A version of this article was first published at NDSU.com. It has been edited for clarity and length.
As drought conditions continue across Western Canada, there are many parts of the U.S. that are in the same situation. Cattle ranchers are especially seeing the impacts of drought, as cows are very quickly moving home and off grass.
According to extension specialists at the North Dakota State University (NDSU) — where 30 per cent of the state is experiencing some level of drought — it is forcing some farmers and ranchers to consider their options.
Miranda Meehan, NDSU extension livestock environmental stewardship specialist, says that drought affected pastures and native ranges generally do not produce adequate forage to maintain normal stocking rates.
“Stocking rate can be adjusted by reducing the number of animals and/or the length of the grazing period. Farmers and ranchers must make the decision to sell cattle, relocate cattle to a dry lot, or provide supplemental feed to offset nutrient deficiencies in the forage, or replace a portion of pasture or range intake.”
By reducing the stocking rate, forage plants will be able to come back with less stress, which will allow the cattle that is still on pasture to have more to consume, says Meehan. There are concerns about weaning weight when stocking rates are reduced, but there seems to be only small effects to be noted.
If you make the decision not to reduce the stocking rate, Meehan says supplemental feeding is necessary in order to maintain herd productivity, and again, alleviate that grazing pressure on what little grass is there. Additionally, producers will likely see a decrease in forage production on pastures that are overstocked in the following seasons, if this is not kept in mind.

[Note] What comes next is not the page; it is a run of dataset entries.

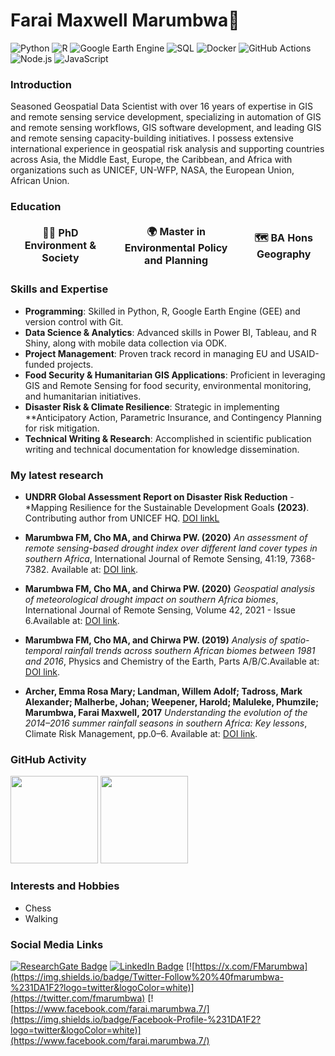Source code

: # Farai Maxwell Marumbwa👋

<p align="left">
  <img alt="Python" src="https://img.shields.io/badge/-Python-3776AB?style=flat-square&logo=python&logoColor=white" />
  <img alt="R" src="https://img.shields.io/badge/-R-276DC3?style=flat-square&logo=r&logoColor=white" />
  <img alt="Google Earth Engine" src="https://img.shields.io/badge/-Google%20Earth%20Engine-34A853?style=flat-square&logo=google-earth&logoColor=white" />
  <img alt="SQL" src="https://img.shields.io/badge/-SQL-CC2927?style=flat-square&logo=microsoft-sql-server&logoColor=white" />
  <img alt="Docker" src="https://img.shields.io/badge/-Docker-46a2f1?style=flat-square&logo=docker&logoColor=white" />
  <img alt="GitHub Actions" src="https://img.shields.io/badge/-Github_Actions-2088FF?style=flat-square&logo=github-actions&logoColor=white" />
  <img alt="Node.js" src="https://img.shields.io/badge/-Node.js-43853d?style=flat-square&logo=node.js&logoColor=white" />
  <img alt="JavaScript" src="https://img.shields.io/badge/-JavaScript-F7DF1E?style=flat-square&logo=javascript&logoColor=black" />
</p>

### Introduction  
Seasoned Geospatial Data Scientist with over 16 years of expertise in GIS and remote sensing service development, specializing in automation of GIS and remote sensing workflows, GIS software development, and leading GIS and remote sensing capacity-building initiatives. I possess extensive international experience in geospatial risk analysis and supporting countries across Asia, the Middle East, Europe, the Caribbean, and Africa with organizations such as UNICEF, UN-WFP, NASA, the European Union, African Union. 


<h3>Education</h3>
<table>
  <thead align="center">
    <tr border: none;>
      <td><b>🧑‍🎓 PhD Environment & Society</b></td>
      <td><b>🌍 Master in Environmental Policy and Planning </b></td>
      <td><b>🗺️ BA Hons Geography</></td>
    </tr>
  </table>



### Skills and Expertise  
- **Programming**: Skilled in Python, R, Google Earth Engine (GEE) and version control with Git.  
- **Data Science & Analytics**: Advanced skills in Power BI, Tableau, and R Shiny, along with mobile data collection via ODK.  
- **Project Management**: Proven track record in managing EU and USAID-funded projects.  
- **Food Security & Humanitarian GIS Applications**: Proficient in leveraging GIS and Remote Sensing for food security, environmental monitoring, and humanitarian initiatives.  
- **Disaster Risk & Climate Resilience**: Strategic in implementing **Anticipatory Action, Parametric Insurance, and Contingency Planning for risk mitigation.  
- **Technical Writing & Research**: Accomplished in scientific publication writing and technical documentation for knowledge dissemination.  


### My latest research
- **UNDRR Global Assessment Report on Disaster Risk Reduction** - *Mapping Resilience for the Sustainable Development Goals **(2023)**. Contributing author from UNICEF HQ. [DOI linkL](https://www.undrr.org/media/88718/download)
  
- **Marumbwa FM, Cho MA, and Chirwa PW. (2020)** *An assessment of remote sensing-based drought index over different land cover types in southern Africa*, International Journal of Remote Sensing, 41:19, 7368-7382. Available at: [DOI link](https://doi.org/10.1080/01431161.2020.1757783).
  
- **Marumbwa FM, Cho MA, and Chirwa PW. (2020)** *Geospatial analysis of meteorological drought impact on southern Africa biomes*, International Journal of Remote Sensing, Volume 42, 2021 - Issue 6.Available at: [DOI link](https://doi.org/10.1080/01431161.2020.1851799).
  
- **Marumbwa FM, Cho MA, and Chirwa PW. (2019)** *Analysis of spatio-temporal rainfall trends across southern African biomes between 1981 and 2016*, Physics and Chemistry of the Earth, Parts A/B/C.Available at: [DOI link](https://doi.org/10.1016/j.pce.2019.10.004).
  
- **Archer, Emma Rosa Mary; Landman, Willem Adolf; Tadross, Mark Alexander; Malherbe, Johan; Weepener, Harold; Maluleke, Phumzile; Marumbwa, Farai Maxwell, 2017** *Understanding the evolution of the 2014–2016 summer rainfall seasons in southern Africa: Key lessons*, Climate Risk Management, pp.0–6. Available at: [DOI link](http://dx.doi.org/10.1016/j.crm.2017.03.006).


### GitHub Activity

<p align="left">

  <img src="https://github-readme-stats.vercel.app/api/top-langs/?username=maxmarumbwa&layout=compact&langs_count=6&theme=radical" height="140">
  <img src="https://github-readme-stats.vercel.app/api?username=maxmarumbwa&show_icons=true&theme=radical" height="140">
</p>

### Interests and Hobbies
- Chess
- Walking

### Social Media Links
[![ResearchGate Badge](https://img.shields.io/badge/follow-farai%20marumbwa-00CCBB?style=flat-square&logo=researchgate&logoColor=white)](https://www.researchgate.net/profile/Farai-Marumbwa)
[![LinkedIn Badge](https://img.shields.io/badge/Linkedin-farai%20marumbwa-0A66C2?style=flat-square&logo=linkedin&logoColor=white)](https://www.linkedin.com/in/farai-maxwell-marumbwa-01328529/)
[![https://x.com/FMarumbwa](https://img.shields.io/badge/Twitter-Follow%20%40fmarumbwa-%231DA1F2?logo=twitter&logoColor=white)](https://twitter.com/fmarumbwa)
[![https://www.facebook.com/farai.marumbwa.7/](https://img.shields.io/badge/Facebook-Profile-%231DA1F2?logo=twitter&logoColor=white)](https://www.facebook.com/farai.marumbwa.7/)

Supplementing on pasture or range can help stretch available forage and a slow farmers and ranchers to maintain “normal” stocking rates this fall. However, as specialists at NDSU warn, caution must be taken when considering supplementation strategies when the goal is to replace pasture or range intake.
As Karl Hoppe, NDSU extension livestock systems specialist explains, “its is also challenging to get cattle to consume harvested forage while on pasture.” Hope says that farmers and ranchers should provide at least 0.5 per cent of bodyweight alfalfa hay daily to replace pasture intake with alfalfa hay. It is recommended to supplement harvested forages on tame pasture over native pasture to reduce the introduction of undesirable plant species on native range.
Grain-based supplements can reduce forage intake by providing a substitution effect; however, cereal grains contain starch and sugars, which will lower ruminal pH and reduce forage digestibility, especially at high feeding levels. NDSU says this results in less energy given from the available pasture or range to the animal. Therefore, cereal grain supplements should be limited to 0.25 per cent of bodyweight to minimize the negative effects on how much of that forage you can use.
As well, unlike protein supplements, energy supplements should be fed daily in order to keep that herd performance up.
Fibrous by-product feeds, such as soy hulls, wheat middlings, corn gluten feed, distillers grains, beet pulp, and brewers grains, contain low levels of starch and sugars — but high total digestible nutrient values have less negative impacts on forage intake and digestibility. However, fibrous by-product feeds should be supplemented at levels greater than 0.6 per cent of bodyweight daily to replace pasture or range intake.